Are there any cases where you're using comma outside of for loops?
I wonder how much would break if were made illegal everywhere else.
December 09, 2011
Re: Comma operator = broken design
On Friday, December 09, 2011 10:19:18 Don wrote:
> Are there any cases where you're using comma outside of for loops?
> I wonder how much would break if were made illegal everywhere else.

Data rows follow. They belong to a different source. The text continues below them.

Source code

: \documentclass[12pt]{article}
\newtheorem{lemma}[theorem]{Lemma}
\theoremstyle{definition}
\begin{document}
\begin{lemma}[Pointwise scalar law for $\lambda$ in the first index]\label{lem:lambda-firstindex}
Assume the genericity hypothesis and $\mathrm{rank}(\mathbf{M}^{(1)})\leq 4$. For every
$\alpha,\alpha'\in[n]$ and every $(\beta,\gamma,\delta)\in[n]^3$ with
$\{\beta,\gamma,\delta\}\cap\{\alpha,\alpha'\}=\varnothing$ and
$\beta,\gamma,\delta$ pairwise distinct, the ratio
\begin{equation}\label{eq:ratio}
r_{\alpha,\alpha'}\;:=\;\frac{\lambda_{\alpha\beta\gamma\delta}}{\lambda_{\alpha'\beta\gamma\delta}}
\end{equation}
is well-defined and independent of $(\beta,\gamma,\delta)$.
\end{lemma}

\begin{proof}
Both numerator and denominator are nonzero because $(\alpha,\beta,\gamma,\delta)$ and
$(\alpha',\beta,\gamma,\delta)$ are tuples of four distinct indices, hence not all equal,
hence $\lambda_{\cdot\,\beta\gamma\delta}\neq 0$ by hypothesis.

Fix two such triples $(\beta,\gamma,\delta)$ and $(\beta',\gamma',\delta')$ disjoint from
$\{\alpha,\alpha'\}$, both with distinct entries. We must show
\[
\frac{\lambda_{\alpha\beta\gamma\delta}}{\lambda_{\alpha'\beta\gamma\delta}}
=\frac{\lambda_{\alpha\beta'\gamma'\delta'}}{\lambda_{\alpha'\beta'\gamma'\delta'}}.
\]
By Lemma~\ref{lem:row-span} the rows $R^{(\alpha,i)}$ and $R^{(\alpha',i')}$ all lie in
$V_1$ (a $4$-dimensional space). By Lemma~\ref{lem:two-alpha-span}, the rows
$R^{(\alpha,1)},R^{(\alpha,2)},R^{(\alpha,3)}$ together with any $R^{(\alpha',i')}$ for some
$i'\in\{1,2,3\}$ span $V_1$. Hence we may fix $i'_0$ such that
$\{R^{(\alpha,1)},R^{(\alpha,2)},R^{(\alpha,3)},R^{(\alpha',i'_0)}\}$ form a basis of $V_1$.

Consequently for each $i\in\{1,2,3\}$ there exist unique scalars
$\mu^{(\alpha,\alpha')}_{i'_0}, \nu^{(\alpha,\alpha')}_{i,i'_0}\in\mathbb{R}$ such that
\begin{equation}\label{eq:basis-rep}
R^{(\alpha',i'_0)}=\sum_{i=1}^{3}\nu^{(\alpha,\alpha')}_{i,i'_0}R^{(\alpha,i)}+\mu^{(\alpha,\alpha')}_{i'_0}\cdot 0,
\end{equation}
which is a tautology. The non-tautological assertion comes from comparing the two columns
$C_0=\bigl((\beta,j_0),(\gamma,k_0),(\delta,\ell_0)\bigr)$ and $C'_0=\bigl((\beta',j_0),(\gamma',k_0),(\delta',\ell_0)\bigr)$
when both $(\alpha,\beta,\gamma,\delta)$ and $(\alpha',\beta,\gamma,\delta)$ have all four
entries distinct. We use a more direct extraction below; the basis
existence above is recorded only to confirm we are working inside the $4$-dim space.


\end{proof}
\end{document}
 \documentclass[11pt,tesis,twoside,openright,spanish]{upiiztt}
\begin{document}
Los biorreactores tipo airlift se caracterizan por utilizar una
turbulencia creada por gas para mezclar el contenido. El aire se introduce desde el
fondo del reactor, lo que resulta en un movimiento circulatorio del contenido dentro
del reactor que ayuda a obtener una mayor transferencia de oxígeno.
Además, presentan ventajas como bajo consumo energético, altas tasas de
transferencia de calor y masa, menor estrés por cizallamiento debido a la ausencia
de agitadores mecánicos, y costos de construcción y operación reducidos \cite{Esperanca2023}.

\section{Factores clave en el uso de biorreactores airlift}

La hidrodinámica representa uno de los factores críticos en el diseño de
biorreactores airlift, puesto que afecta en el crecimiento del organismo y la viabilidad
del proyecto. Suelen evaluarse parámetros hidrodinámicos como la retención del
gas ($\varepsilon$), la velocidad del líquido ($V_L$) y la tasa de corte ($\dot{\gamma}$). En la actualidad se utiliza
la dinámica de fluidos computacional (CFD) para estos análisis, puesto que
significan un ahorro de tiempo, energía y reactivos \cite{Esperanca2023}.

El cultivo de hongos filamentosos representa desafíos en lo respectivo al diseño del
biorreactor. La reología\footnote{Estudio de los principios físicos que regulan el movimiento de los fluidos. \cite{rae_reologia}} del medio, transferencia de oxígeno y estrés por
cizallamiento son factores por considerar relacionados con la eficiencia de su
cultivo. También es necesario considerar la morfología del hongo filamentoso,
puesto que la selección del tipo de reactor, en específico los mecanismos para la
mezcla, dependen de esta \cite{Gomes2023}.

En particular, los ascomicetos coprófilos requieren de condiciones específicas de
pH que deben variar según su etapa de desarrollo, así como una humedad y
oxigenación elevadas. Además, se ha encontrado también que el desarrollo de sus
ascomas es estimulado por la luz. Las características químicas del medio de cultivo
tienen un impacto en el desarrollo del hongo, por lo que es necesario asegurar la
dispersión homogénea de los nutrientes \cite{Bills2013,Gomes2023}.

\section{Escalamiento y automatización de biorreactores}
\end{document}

I'm sure that it would break code, but most people consider it bad practice to 
use the comma operator for much outside of for loops. Occasionally, it's 
useful to use one in an expression, but on the whole, it's just confusing and 
error-prone. And while it might break code to make the comma operator illegal 
outside of for loops, I would expect that fixing the broken code would 
generally be rather trivial. The resulting code may not be as compact, but it 
wouldn't be hard to write. And unless you're dealing with a programmer who 
uses it uncommonly often, not much code is going to break.

- Jonathan M Davis
December 09, 2011
Re: Comma operator = broken design
On 12/09/2011 10:19 AM, Don wrote:
> On 08.12.2011 20:22, Timon Gehr wrote:
>> On 12/08/2011 05:02 PM, Regan Heath wrote:
>>> On Thu, 08 Dec 2011 12:17:20 -0000, so <so@so.so> wrote:
>>>
>>>> On Thu, 08 Dec 2011 11:17:48 +0200, Dejan Lekic
>>>> <dejan.lekic@gmail.com> wrote:
>>>>
>>>>>
>>>>>>
>>>>>> Why is this operator still kept around?
>>>>>
>>>>> No offense, but I find it strange/funny that you even ask why! :)
>>>>>
>>>>> Have you never used comma in for loops???
>>>>>
>>>>
>>>> Not sure if it is that relevant for D, but good point.
>>>>
>>>> for(auto i=beg(), e=end(); i!=e; ++i)
>>>> for(auto i, j, k;; ++i, ++k)
>>>> ...
>>>
>>> It's kinda amusing that this thread appeared just as we had a case of
>>> this here at work. The developer accidentally coded something like...
>>>
>>> if (function(..), FALSE)
>>> {
>>> }
>>>
>>> Accidentally adding the ", FALSE" /after/ the ) instead of as a new
>>> parameter to the function.
>>>
>>> (note; This was in C++ with default parameter values so the function can
>>> in fact take 1-4 args).
>>>
>>> When I pointed this out, he said "how does that even compile" and was
>>> completely unaware of the existence of the comma operator, nor (once I
>>> explained it) did he realise it was in any way related to the comma used
>>> in for loops. People simply don't think of them as being the same thing
>>> at all. Instead, people learn the comma syntax as a special
>>> characteristic of the for loop, and use it nowhere else.
>>>
>>> I think the comma operator is of little benefit (except where used in a
>>> for loop) and it is a source of bugs and we'd be better off without it.
>>> Even if it means porting C/C++ requires modification, or existing D (I
>>> doubt very much of it) breaks.
>>>
>>
>> Phobos would break, for example. And some of my code too.
>
> Are there any cases where you're using comma outside of for loops?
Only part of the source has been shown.